The day after the 2016 presidential election, the call volume at The Trevor Project’s TrevorLifeline doubled. “It was heartbreaking to hear from so many young people,” Amit Paley, The Trevor Project’s CEO and executive director, recalled. Looking back on the days and weeks after Trump took office, 94% of LGBTQ youth reflected that politics had negatively impacted their mental health.

The Trevor Project was founded more than two decades ago to address the finding that LGBTQ youth are almost five times more likely to attempt suicide than their heterosexual peers. That statistic is paired with the overall fact that suicide is the second leading cause of death in the United States for young people.

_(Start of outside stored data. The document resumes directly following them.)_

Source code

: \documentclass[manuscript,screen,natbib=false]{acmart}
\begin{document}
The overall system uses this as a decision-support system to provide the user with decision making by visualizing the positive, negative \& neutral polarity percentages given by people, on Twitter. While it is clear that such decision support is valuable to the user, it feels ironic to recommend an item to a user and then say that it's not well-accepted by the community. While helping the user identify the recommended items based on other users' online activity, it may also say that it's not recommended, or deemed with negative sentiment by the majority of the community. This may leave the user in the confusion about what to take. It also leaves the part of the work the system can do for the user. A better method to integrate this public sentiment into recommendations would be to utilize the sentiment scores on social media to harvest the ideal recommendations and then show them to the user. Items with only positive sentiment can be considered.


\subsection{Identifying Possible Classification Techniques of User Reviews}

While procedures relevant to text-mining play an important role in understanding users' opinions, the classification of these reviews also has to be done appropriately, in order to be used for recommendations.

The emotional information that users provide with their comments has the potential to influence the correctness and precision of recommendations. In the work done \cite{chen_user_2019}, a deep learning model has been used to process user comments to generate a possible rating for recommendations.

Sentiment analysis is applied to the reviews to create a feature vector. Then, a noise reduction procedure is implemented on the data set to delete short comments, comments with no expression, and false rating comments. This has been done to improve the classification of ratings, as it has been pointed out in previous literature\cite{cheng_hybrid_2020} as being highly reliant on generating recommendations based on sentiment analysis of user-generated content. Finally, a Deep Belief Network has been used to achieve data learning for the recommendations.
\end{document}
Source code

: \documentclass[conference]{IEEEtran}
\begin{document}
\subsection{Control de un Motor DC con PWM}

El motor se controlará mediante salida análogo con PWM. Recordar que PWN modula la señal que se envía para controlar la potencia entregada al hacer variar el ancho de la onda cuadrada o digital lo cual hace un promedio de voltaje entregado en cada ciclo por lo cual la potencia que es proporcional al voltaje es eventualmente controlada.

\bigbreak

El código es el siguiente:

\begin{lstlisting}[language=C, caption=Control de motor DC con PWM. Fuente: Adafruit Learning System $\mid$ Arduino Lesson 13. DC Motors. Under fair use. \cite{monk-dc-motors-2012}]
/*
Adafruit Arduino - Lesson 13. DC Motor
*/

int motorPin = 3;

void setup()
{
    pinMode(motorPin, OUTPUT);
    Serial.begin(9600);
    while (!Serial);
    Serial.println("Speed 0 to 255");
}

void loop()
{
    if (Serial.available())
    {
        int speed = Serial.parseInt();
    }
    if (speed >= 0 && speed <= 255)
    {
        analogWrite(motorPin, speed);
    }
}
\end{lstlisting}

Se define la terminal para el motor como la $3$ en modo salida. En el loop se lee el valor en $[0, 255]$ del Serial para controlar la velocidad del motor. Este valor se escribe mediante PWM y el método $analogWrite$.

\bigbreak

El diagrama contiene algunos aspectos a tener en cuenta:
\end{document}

Paley stepped into his role at The Trevor Project in 2017 after successful careers in journalism and business. Paley, who grew up in Waban, attended Solomon Schechter Day School of Greater Boston and The Roxbury Latin School. He came out as gay when he was an undergraduate at Harvard University. After he graduated in 2004, Paley joined The Washington Post, where he reported on the Iraq war and the 2008 financial crisis. He left the Post when he was awarded fellowships at Columbia Journalism School and Columbia Business School. In 2011, he volunteered for The Trevor Project, which he said “very quickly became the most rewarding thing in my life. It was my passion project on weekends and nights.”

Paley is the first CEO to have begun his association with The Trevor Project as a volunteer. He manned the 24-hour TrevorLifeline while he had a busy day job as a health care consultant for McKinsey & Company. Part of his responsibilities at McKinsey included coordinating the firm’s pro bono services to help nonprofit organizations scale and grow. Even today, as CEO, Paley still takes his shifts on the TrevorLifeline.

According to The Trevor Project’s “National Survey on LGBTQ Youth Mental Health 2021,” the pandemic has exacerbated mental health challenges for LGBTQ youth. Seventy percent reported that their mental health was “poor” most of the time or consistently. Sixty percent of transgender and nonbinary youth reported that the pandemic negatively impacted their ability to express their gender identity. More than 80% of LGBTQ youth said that COVID-19 made their living situation more stressful, a statistic that goes hand-in-hand with the finding that only one in three of these young people found their homes to be LGBTQ-affirming.

Paley said that while The Trevor Project is the world’s largest organization dedicated to suicide prevention of LGBTQ youth, he worries that the 1.8 million young people who need the organization’s services are not all being reached. “Our mission is to end suicide among LGBTQ people who are still struggling,” he said. He further observed that transgender and nonbinary youth attempt suicide less when their pronouns are respected and they are allowed to change their legal documents officially.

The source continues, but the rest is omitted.